I wonder if anyone else is realizing that all these taxes are just going to mean that more of the income of lower income families will be going to the government. Before you start thinking of rebuttals to that question, if soda and other sugary drinks prices increase, do you think that the bottle of water is going to remain the same price? Is that iced tea that has no added sugar still going to be the same cost? John Sicher, the publisher of Beverage Digest, a trade publication, said that a two-liter bottle of soda sells for about $1.35. At 67.6 ounces, if the full tax was passed on to consumers, that would add 50% to the price. A 12-can case, which sells today for about $3.20, could rise by $1.44, a 45% increase. I bought a 20 ounce soda from a corner store in New York City today for $1.75; using the extra cent per ounce, that would make the price $1.95. That's an 11% increase. Will that corner store keep its price for Diet Pepsi or Coke Zero at $1.75 while it charges $1.95 for a Dr. Pepper or Cherry Coke? I highly doubt it. That tax will go through to the consumer and the corner store will get an extra $0.20 profit for every diet soda or non-sugary drink sold.
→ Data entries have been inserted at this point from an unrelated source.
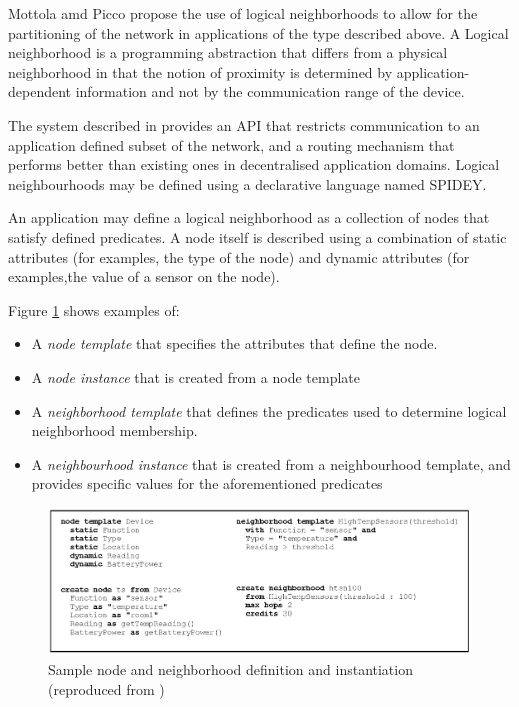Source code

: Mottola amd Picco propose the use of logical neighborhoods to allow for the 
partitioning of the network in applications of the type described above. A 
Logical neighborhood is a programming abstraction that differs from a physical 
neighborhood in that the notion of proximity is determined by 
application-dependent information and not by the communication range of the 
device.

The system described in \cite{mottola_LN:2006} provides an API that restricts 
communication to an application defined subset of the network, and a routing 
mechanism that performs better than existing ones in decentralised application 
domains. Logical neighbourhoods may be defined using a declarative language 
named SPIDEY.

An application may define a logical neighborhood as a collection of nodes that 
satisfy defined predicates. A node itself is described using a combination of 
static attributes (for examples, the type of the node) and dynamic attributes 
(for examples,the value of a sensor on the node).

Figure \ref{Fig:LN_templates_instances} shows examples of:
\begin{itemize} 
 \item A \emph{node template} that specifies the attributes that define the 
 node.
 \item A \emph{node instance} that is created from a node template
 \item A \emph{neighborhood template} that defines the predicates used to 
 determine logical neighborhood membership.
 \item A \emph{neighbourhood instance} that is created from a neighbourhood 
 template, and provides specific values for the aforementioned predicates
\end{itemize}  

\begin{figure}
\centering
\label{Fig:LN_templates_instances}
\includegraphics[scale=0.65]{img/LN_templates_instances.eps} \caption[Sample 
node and neighborhood definition and instantiation]{Sample node and 
neighborhood definition and instantiation (reproduced from \cite{mottola_LN:2006})}
\end{figure}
Rather than taking a negative approach, maybe the government should be looking at spinning this in a positive way. Instead of taxing sugary soft drinks to battle obesity, maybe the government should offer incentives to help combat obesity. Imagine if all insurance companies or your employer helped pay for your gym membership. Would that entice more people to join/go to a gym? The answer is definitely yes! Not only will it not be a tax on people, but people will be getting healthier and in the long run, that means less money being spent for healthcare. Seems to kill two birds with one stone if you ask me.
Regardless of whether there ends up being a soda or sugar tax or whatever the name ends up being, these beverage companies, namely Coca-Cola Company (KO), PepsiCo (PEP), and Dr Pepper Snapple Group (DPS), still represent a strong investment moving forward. My favorite in the industry is the Coca-Cola Company (KO), but I think that DPS will have the greatest price appreciation over the next 12-months.
David Silver is a research analyst with Wall Street Strategies (wstreet.com). He specializes in the Transportation and Beverage Industries. For more information about David, refer to his company's website at wstreet.com.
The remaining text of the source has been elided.